Go through the entries below and work out how many lines include "string"; give only that number.
-- SUPPLIED ENTRIES follows --
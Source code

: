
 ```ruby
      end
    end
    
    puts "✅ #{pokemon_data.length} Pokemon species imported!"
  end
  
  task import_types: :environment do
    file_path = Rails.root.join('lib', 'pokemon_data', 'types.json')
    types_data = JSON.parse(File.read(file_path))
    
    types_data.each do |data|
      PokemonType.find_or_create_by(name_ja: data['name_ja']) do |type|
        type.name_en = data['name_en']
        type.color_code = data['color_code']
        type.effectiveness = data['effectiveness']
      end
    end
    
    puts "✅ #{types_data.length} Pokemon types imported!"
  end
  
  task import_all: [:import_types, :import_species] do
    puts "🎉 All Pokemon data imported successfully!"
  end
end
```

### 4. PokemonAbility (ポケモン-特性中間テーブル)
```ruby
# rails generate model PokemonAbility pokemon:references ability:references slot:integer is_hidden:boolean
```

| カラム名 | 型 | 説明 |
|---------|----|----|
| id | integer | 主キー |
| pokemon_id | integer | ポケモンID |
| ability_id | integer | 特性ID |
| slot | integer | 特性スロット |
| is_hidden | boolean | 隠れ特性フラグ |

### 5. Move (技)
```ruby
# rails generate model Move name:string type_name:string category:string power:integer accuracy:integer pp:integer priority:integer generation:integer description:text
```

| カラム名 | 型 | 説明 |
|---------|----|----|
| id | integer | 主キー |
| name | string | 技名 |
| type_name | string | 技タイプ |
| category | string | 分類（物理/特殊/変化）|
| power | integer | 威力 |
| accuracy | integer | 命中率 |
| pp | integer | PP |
-- SUPPLIED ENTRIES concluded --
__ANSWER SECTION__
4